(Source data)
↓↓↓

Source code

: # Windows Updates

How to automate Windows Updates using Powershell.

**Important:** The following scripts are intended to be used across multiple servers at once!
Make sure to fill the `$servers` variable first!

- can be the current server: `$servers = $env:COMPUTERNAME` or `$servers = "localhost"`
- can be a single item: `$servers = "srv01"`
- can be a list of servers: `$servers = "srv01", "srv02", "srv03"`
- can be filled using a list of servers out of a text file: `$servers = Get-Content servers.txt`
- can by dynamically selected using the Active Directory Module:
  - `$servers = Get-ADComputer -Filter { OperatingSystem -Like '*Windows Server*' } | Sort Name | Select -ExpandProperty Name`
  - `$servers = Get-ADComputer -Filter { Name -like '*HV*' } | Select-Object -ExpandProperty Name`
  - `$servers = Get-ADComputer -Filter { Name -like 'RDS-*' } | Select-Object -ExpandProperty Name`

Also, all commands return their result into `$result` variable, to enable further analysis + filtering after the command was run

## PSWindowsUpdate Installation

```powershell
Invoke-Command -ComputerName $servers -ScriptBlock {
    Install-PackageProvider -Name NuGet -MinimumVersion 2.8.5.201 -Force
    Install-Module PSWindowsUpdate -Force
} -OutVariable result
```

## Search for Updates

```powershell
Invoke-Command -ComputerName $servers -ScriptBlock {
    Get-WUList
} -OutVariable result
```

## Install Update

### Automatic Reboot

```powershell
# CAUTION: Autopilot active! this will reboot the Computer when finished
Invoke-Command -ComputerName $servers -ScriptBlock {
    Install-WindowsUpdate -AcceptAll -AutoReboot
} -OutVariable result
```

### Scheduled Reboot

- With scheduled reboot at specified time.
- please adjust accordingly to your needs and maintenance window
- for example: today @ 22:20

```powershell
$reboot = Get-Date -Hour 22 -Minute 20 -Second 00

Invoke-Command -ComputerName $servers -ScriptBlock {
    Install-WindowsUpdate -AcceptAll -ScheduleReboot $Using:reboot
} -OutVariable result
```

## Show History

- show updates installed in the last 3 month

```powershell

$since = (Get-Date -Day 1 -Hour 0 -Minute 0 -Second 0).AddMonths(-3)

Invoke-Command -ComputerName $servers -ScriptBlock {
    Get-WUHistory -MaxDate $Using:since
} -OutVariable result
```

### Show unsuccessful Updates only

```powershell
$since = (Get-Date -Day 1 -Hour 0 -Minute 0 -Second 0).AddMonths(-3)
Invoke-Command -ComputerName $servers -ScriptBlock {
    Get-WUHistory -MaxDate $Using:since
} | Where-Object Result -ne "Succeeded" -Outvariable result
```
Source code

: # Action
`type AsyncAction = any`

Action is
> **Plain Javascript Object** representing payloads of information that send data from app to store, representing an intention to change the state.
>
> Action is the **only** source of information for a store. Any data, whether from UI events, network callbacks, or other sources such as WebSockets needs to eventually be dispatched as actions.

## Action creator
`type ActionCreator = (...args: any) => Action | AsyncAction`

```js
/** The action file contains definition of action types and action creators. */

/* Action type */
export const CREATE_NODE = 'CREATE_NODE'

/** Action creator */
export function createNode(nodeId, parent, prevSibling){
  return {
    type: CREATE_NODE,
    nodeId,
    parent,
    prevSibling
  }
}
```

↑↑↑

Task item:
Copy out the lines above exactly, beginning at the one that contains "- can be a list" and ending at the one that contains "- can by dynamically".

Final answer:
- can be a list of servers: `$servers = "srv01", "srv02", "srv03"`
- can be filled using a list of servers out of a text file: `$servers = Get-Content servers.txt`
- can by dynamically selected using the Active Directory Module:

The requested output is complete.